Exercise input
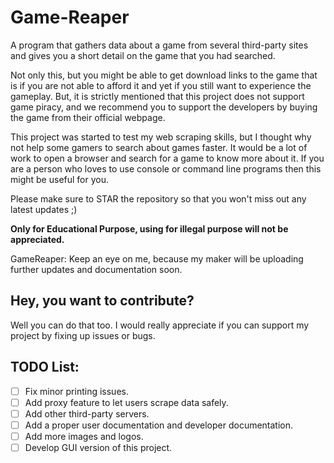 # Game-Reaper

A program that gathers data about a game from several third-party sites and gives you a short detail on the game that
you had searched.

Not only this, but you might be able to get download links to the game that is if you are not able to afford it
and yet if you still want to experience the gameplay. But, it is strictly mentioned that this project does not support
game piracy, and we recommend you to support the developers by buying the game from their official webpage.

This project was started to test my web scraping skills, but I thought why not help some gamers to search
about games faster. It would be a lot of work to open a browser and search for a game to know more about it. If you are
a person who loves to use console or command line programs then this might be useful for you.

Please make sure to STAR the repository so that you won't miss out any latest updates ;)

**Only for Educational Purpose, using for illegal purpose will not be appreciated.**

GameReaper: Keep an eye on me, because my maker will be uploading further updates and documentation soon.

## Hey, you want to contribute?

Well you can do that too. I would really appreciate if you can support my project by fixing up issues or bugs.  


## TODO List:
- [ ] Fix minor printing issues.
- [ ] Add proxy feature to let users scrape data safely.
- [ ] Add other third-party servers.
- [ ] Add a proper user documentation and developer documentation.
- [ ] Add more images and logos.
- [ ] Develop GUI version of this project.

Task details
Please copy every record above exactly, but leave the pictures out.

Answer space
 # Game-Reaper

A program that gathers data about a game from several third-party sites and gives you a short detail on the game that
you had searched.

Not only this, but you might be able to get download links to the game that is if you are not able to afford it
and yet if you still want to experience the gameplay. But, it is strictly mentioned that this project does not support
game piracy, and we recommend you to support the developers by buying the game from their official webpage.

This project was started to test my web scraping skills, but I thought why not help some gamers to search
about games faster. It would be a lot of work to open a browser and search for a game to know more about it. If you are
a person who loves to use console or command line programs then this might be useful for you.

Please make sure to STAR the repository so that you won't miss out any latest updates ;)

**Only for Educational Purpose, using for illegal purpose will not be appreciated.**

GameReaper: Keep an eye on me, because my maker will be uploading further updates and documentation soon.

## Hey, you want to contribute?

Well you can do that too. I would really appreciate if you can support my project by fixing up issues or bugs.  


## TODO List:
- [ ] Fix minor printing issues.
- [ ] Add proxy feature to let users scrape data safely.
- [ ] Add other third-party servers.
- [ ] Add a proper user documentation and developer documentation.
- [ ] Add more images and logos.
- [ ] Develop GUI version of this project.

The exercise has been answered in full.